II. L’exonération du débiteur de son obligation de prendre livraison en raison d’une baisse des cours sans réelle démonstration d’une impossibilité d’exécuter l’obligation de prise de livraison dans des conditions économiques raisonnables
Les deux arrêts considèrent en se référant aux stipulations contractuelles que les obligations litigieuses sont de « prendre livraison de la totalité des produits cédés », d’en payer le prix et de prendre une garantie de paiement, l’obligation principale étant considérée par les décisions comme celle « de prendre livraison des quantités cédées ».
Or, à aucun moment les arrêts ne font apparaître une impossibilité pour les acheteurs de prendre livraison des quantités cédées « dans des conditions économiques raisonnables ». Les arrêts considèrent implicitement que du fait de la baisse des prix de revente, l’obligation de prendre livraison de l’électricité ne se ferait plus à des conditions économiques raisonnables en raison non pas d’un renchérissement de l’obligation de prendre livraison mais du fait que le débiteur n’a plus l’utilité du produit compte tenu de la baisse des prix sur le marché aval.
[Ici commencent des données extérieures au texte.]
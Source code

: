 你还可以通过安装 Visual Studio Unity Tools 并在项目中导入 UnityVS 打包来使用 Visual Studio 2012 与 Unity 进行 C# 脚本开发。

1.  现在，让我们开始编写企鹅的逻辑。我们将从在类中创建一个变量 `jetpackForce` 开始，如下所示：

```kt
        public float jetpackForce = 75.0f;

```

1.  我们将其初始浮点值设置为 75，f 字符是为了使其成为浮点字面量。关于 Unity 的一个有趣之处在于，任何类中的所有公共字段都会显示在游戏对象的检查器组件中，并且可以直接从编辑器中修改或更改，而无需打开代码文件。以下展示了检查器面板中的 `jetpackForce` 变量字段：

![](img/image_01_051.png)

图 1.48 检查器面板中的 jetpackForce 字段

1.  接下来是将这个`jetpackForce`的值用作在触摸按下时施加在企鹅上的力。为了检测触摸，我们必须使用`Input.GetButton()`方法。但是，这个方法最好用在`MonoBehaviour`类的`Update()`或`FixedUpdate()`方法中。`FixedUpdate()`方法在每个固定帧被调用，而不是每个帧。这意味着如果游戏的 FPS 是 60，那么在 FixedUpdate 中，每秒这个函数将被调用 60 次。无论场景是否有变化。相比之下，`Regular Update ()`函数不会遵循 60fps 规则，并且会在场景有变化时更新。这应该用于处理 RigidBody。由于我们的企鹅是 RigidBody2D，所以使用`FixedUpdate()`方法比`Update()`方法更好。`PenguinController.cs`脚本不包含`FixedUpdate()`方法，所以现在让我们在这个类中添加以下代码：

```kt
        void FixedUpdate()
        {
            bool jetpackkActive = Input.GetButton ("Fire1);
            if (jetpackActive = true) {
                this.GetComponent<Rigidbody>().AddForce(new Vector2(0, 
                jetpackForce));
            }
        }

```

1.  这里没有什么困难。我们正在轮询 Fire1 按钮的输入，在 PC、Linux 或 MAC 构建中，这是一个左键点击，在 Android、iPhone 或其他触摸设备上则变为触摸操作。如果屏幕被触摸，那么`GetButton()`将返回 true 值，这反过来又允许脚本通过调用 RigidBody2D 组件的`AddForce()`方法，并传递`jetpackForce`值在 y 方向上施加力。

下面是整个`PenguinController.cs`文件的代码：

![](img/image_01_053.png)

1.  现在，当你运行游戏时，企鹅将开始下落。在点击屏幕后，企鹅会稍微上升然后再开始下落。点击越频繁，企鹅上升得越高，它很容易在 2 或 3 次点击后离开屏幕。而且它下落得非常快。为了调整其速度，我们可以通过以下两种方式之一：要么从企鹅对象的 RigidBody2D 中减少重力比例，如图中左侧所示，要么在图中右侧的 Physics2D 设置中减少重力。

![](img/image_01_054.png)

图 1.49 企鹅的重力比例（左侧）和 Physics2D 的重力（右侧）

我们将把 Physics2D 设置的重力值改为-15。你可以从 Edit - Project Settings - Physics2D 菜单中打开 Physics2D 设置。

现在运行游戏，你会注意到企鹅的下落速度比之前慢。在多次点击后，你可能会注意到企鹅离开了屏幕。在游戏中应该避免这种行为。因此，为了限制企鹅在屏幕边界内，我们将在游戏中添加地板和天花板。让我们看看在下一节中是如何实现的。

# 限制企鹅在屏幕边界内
A aucun moment il n’est allégué qu’en raison de l’épidémie ou du confinement les acheteurs seraient dans l’impossibilité de prendre livraison ou seraient soumis à des coûts de prise de livraison démesurés rendant la prise de livraison à des conditions économiques déraisonnables. Le fait que l’électricité soit revendue moins cher ne change rien au fait que les acheteurs étaient en mesure d’en prendre livraison à des conditions économiques raisonnables sans hausse des coûts de livraison.
Le raisonnement des arrêts conduit ainsi à justifier la situation de force majeure non pas directement par la pandémie mais en réalité par la baisse du cours de l’électricité sur le marché aval liée à la baisse de la demande elle-même liée aux mesures de confinement suite à l’épidémie. En d’autres termes, c’est finalement la baisse des cours qui caractérise en réalité la force majeure. Or, s’agissant d’énergie, la baisse possible des cours est inhérente au produit et n’est en aucune façon imprévisible (Paris, 27 nov. 2014, n° 12/02473 approuvé par Com., 21 juin 2017, n° 15-11.154 ; Saint-Denis de la Réunion, 22 avr. 2016, n° 14/01842).
La réalité d’un cas de force majeure n’apparaît donc pas en l’espèce, et encore moins avec l’évidence requise en référé.
La morale de cette histoire est qu’en droit, il vaut bien souvent mieux s’en tenir au droit commun des contrats plutôt que de tenter de faire preuve de trop d’imagination sous peine de s’exposer à des conséquences difficilement prévisibles et aléatoires.